"""

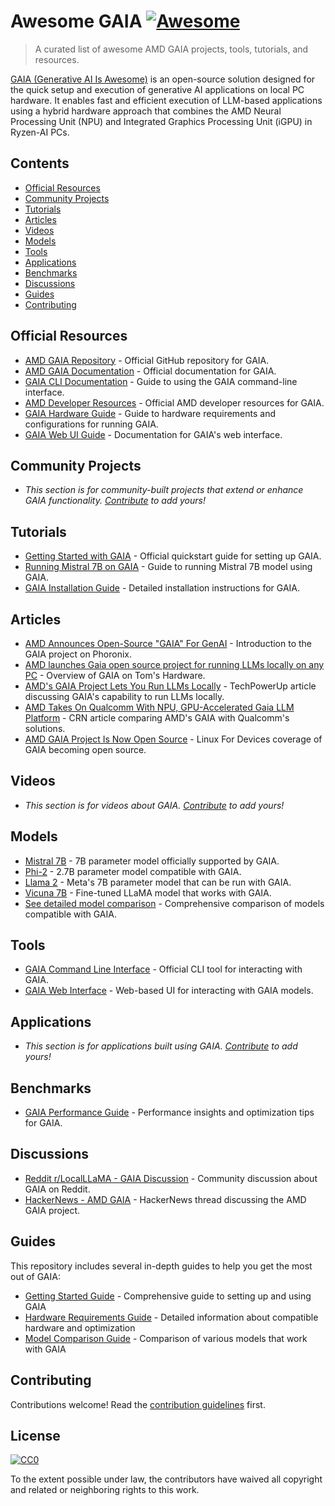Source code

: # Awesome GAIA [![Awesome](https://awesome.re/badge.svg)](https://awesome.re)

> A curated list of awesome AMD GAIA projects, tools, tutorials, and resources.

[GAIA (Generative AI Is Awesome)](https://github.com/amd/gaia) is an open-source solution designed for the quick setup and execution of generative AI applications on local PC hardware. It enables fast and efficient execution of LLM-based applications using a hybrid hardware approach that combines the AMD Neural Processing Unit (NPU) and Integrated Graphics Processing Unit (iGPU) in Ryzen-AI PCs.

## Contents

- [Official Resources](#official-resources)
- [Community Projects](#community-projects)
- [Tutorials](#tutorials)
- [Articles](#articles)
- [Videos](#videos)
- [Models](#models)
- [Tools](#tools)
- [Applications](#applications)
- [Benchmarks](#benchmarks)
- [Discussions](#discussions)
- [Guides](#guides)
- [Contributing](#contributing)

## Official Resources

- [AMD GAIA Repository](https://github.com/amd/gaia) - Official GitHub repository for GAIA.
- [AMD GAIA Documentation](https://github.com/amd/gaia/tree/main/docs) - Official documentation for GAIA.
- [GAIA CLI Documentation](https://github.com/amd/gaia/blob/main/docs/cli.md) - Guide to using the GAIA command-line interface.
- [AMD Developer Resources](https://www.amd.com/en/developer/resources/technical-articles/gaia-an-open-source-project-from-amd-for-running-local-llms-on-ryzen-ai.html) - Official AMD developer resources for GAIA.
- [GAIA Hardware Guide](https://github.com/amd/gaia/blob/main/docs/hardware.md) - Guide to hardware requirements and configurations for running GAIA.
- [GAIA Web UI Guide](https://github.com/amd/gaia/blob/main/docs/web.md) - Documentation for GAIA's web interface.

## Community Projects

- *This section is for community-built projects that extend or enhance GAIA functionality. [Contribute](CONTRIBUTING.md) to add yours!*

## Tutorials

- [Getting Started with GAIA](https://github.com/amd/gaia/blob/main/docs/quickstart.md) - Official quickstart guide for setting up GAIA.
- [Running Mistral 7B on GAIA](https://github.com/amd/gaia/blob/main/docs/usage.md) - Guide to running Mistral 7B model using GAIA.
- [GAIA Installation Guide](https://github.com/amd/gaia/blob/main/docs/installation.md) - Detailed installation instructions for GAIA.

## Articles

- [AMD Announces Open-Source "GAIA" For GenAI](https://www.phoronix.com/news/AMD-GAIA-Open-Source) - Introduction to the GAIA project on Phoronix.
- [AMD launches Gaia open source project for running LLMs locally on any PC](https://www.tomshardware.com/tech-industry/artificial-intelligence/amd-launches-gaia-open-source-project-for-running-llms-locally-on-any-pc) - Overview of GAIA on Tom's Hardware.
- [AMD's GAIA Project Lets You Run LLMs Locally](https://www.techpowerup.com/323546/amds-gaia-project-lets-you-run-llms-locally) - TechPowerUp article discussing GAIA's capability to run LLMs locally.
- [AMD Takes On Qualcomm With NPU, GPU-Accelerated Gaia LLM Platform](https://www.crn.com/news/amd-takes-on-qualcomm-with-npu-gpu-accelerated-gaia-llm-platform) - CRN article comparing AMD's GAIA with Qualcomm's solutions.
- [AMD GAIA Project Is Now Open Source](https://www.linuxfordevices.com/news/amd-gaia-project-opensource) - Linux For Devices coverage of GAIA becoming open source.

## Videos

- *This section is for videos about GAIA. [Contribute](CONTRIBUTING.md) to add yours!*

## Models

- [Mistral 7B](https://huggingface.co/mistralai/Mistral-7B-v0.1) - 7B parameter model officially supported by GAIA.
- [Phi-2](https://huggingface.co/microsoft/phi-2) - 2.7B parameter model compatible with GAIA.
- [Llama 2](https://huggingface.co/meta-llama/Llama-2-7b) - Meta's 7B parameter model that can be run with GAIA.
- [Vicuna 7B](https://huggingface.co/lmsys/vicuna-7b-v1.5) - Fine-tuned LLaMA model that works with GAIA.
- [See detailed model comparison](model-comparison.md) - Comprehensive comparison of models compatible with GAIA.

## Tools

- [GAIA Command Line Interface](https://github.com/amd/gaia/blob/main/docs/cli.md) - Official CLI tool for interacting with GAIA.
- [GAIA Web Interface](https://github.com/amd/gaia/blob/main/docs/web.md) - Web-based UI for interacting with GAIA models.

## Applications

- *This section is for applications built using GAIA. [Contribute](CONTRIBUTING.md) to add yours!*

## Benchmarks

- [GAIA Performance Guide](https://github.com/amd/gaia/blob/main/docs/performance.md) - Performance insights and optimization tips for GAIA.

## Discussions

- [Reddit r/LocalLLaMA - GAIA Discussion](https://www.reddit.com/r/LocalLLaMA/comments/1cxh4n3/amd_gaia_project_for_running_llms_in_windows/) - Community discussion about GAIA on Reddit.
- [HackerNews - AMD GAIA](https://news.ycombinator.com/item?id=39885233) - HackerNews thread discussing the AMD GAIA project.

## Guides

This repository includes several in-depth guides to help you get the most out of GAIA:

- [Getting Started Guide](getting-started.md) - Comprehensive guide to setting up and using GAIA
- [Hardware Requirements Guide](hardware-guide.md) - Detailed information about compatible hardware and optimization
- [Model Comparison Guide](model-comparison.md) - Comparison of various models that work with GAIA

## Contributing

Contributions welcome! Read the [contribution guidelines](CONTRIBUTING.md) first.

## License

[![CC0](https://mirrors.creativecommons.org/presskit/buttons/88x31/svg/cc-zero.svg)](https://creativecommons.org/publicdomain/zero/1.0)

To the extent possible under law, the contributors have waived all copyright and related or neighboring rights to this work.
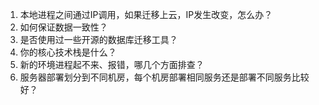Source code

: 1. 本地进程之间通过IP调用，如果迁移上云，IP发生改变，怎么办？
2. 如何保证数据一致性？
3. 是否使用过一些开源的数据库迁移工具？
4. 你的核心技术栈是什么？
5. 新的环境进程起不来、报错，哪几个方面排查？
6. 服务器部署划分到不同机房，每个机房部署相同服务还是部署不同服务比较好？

"""
"""

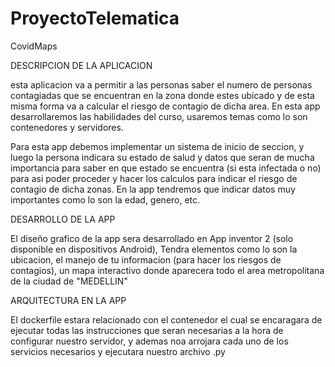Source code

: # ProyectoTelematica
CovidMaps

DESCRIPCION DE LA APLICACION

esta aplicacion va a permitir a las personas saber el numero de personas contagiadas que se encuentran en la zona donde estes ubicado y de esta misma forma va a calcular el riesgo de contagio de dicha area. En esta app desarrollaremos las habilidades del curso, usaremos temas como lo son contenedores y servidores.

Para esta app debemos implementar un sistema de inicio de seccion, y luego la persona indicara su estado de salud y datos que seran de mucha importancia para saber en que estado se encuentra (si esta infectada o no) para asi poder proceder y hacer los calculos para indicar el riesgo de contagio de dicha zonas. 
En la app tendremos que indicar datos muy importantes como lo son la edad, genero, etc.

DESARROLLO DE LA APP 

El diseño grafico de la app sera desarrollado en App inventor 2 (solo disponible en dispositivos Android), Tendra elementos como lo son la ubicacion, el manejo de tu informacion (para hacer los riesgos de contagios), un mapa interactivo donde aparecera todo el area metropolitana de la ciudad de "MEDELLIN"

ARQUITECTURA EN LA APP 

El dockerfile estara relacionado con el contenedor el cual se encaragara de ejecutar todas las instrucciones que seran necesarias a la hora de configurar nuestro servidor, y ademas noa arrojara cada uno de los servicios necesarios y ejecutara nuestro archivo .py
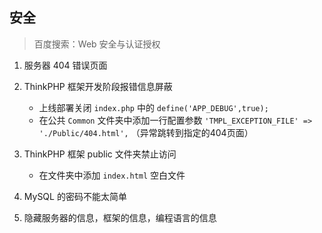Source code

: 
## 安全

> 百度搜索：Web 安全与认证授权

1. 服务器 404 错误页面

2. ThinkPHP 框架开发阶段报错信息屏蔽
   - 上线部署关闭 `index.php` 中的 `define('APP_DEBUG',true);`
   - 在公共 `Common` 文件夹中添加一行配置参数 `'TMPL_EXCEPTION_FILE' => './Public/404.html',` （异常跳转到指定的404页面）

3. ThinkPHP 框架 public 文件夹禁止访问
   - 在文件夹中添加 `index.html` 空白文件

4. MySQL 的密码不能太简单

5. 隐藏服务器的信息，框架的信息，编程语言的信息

"""

◆ Activity: Copy range, inclusive: the line holding "## Community Projects" to the line holding "- [Running Mistral". Reproduce exactly those lines of the records above and no others.

◆ Output for this exercise:
## Community Projects

- *This section is for community-built projects that extend or enhance GAIA functionality. [Contribute](CONTRIBUTING.md) to add yours!*

## Tutorials

- [Getting Started with GAIA](https://github.com/amd/gaia/blob/main/docs/quickstart.md) - Official quickstart guide for setting up GAIA.
- [Running Mistral 7B on GAIA](https://github.com/amd/gaia/blob/main/docs/usage.md) - Guide to running Mistral 7B model using GAIA.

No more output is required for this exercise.